[Collected data entries]
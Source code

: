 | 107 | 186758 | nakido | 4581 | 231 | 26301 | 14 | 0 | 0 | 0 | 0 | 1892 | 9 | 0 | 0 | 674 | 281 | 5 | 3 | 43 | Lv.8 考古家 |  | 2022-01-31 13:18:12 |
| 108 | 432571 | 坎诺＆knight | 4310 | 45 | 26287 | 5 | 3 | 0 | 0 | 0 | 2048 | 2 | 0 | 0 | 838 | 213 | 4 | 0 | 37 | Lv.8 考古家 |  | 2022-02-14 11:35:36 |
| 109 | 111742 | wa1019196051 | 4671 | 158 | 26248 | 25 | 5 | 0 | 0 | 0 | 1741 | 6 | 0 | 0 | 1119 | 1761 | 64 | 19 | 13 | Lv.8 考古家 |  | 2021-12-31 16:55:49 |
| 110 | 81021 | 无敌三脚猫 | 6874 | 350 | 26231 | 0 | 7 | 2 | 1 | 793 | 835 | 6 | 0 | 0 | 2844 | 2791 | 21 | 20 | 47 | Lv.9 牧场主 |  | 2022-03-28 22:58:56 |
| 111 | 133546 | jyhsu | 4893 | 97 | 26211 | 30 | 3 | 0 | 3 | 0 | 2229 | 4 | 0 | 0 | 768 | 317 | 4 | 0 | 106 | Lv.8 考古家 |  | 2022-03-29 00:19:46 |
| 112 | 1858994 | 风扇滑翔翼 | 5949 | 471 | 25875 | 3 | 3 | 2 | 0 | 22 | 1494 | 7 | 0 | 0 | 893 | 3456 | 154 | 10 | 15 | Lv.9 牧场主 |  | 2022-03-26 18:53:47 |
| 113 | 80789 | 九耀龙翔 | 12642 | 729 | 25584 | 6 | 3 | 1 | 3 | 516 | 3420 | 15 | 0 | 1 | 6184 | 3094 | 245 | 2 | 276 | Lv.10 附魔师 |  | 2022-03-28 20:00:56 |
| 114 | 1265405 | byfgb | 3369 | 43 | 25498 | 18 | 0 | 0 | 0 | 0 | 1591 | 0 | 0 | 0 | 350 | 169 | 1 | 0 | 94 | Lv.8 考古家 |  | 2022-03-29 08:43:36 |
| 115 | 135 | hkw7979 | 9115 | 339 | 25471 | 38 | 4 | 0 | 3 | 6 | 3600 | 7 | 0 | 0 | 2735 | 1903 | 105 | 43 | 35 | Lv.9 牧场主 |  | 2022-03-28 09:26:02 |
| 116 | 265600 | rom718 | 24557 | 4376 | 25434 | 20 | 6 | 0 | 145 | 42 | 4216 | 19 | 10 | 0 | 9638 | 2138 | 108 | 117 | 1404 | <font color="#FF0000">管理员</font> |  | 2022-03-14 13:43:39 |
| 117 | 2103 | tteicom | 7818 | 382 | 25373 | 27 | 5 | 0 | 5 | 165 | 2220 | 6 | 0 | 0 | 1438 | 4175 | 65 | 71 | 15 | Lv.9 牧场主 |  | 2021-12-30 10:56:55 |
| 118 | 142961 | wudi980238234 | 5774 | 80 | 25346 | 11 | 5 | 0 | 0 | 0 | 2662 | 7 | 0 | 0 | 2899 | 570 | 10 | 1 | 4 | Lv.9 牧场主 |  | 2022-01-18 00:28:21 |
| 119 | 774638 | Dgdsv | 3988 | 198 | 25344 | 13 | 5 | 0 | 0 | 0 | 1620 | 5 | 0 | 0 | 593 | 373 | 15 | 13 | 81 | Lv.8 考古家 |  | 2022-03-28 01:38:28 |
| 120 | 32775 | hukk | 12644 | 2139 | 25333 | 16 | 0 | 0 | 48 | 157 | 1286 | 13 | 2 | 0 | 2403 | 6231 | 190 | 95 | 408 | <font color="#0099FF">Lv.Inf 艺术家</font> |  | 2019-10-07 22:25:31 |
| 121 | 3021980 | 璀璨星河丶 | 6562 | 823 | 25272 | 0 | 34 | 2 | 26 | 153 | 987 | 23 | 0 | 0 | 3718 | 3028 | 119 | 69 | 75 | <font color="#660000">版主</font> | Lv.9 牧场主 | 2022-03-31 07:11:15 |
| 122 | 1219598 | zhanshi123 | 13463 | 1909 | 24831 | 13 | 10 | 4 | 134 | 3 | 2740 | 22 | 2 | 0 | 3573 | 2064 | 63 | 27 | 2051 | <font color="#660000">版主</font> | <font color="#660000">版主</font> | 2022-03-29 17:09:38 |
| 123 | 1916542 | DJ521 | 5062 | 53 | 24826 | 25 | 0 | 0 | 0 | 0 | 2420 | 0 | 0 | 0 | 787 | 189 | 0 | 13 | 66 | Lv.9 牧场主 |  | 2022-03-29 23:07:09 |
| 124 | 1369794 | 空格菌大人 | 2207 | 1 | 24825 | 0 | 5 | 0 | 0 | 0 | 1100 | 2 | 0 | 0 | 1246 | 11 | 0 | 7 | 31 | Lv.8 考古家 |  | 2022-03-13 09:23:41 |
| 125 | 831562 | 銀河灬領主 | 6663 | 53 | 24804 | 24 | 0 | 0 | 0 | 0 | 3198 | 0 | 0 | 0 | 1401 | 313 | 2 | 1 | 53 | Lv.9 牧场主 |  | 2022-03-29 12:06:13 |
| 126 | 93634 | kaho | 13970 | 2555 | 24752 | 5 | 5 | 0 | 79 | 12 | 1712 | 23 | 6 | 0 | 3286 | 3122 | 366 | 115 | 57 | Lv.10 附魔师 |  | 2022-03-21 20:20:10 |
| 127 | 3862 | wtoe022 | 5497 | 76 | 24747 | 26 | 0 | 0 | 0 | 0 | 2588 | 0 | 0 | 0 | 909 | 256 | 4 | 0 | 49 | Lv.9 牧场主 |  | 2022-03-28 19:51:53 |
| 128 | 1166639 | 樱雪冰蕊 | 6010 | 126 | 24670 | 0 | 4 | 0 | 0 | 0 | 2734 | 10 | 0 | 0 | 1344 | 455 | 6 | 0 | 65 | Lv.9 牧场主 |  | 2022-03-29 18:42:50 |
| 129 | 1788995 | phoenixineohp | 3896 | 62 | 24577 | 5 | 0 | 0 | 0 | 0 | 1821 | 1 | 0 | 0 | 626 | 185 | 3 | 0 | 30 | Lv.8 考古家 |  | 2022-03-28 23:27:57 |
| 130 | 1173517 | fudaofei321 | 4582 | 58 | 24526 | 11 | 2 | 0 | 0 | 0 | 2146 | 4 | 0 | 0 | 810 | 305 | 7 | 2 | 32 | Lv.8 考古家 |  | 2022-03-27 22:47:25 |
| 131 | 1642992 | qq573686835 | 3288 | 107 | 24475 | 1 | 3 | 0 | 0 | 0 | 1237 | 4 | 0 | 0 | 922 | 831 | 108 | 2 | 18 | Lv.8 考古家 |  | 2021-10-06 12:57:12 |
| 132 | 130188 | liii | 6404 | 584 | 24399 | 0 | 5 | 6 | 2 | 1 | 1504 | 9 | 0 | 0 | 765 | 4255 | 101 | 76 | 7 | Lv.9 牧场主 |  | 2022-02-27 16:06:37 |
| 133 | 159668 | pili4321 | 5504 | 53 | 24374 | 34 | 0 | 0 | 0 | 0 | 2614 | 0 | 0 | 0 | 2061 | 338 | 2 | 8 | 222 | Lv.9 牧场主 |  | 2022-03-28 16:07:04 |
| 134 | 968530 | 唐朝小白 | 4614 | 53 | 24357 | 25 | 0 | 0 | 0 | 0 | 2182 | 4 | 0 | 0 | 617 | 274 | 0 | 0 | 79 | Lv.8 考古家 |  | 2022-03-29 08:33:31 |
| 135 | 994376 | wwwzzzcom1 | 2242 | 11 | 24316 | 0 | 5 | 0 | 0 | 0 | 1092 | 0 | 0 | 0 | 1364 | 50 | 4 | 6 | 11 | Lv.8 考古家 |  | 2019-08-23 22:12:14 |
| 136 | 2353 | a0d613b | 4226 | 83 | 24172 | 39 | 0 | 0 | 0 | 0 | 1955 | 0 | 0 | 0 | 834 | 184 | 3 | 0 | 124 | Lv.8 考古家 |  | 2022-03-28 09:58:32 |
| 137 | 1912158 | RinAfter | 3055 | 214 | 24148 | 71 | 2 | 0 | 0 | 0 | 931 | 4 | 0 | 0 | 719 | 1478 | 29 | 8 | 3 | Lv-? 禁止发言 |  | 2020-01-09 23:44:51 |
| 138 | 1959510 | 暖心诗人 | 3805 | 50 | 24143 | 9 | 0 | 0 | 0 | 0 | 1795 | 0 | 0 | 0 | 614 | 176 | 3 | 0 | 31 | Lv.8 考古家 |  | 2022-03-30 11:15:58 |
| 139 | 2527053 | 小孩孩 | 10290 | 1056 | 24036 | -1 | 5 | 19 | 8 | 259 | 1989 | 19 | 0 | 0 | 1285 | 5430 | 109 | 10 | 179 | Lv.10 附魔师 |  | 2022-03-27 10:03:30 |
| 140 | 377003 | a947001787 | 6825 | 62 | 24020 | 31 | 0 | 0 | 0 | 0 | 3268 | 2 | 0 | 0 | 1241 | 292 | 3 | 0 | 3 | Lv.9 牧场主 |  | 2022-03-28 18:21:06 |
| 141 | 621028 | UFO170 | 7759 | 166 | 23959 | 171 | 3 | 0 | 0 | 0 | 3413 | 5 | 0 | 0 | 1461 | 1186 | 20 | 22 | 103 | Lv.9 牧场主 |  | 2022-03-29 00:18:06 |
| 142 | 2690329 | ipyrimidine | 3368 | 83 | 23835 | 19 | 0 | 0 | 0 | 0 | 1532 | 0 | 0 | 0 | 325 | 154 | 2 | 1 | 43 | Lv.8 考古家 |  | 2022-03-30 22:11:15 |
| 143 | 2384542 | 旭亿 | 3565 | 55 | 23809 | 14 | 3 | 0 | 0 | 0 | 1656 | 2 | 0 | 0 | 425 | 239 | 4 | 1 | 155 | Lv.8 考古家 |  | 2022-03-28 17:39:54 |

Task details: Within the data, tally each line containing the string "font". Answer with the number by itself.

Response to the task: 4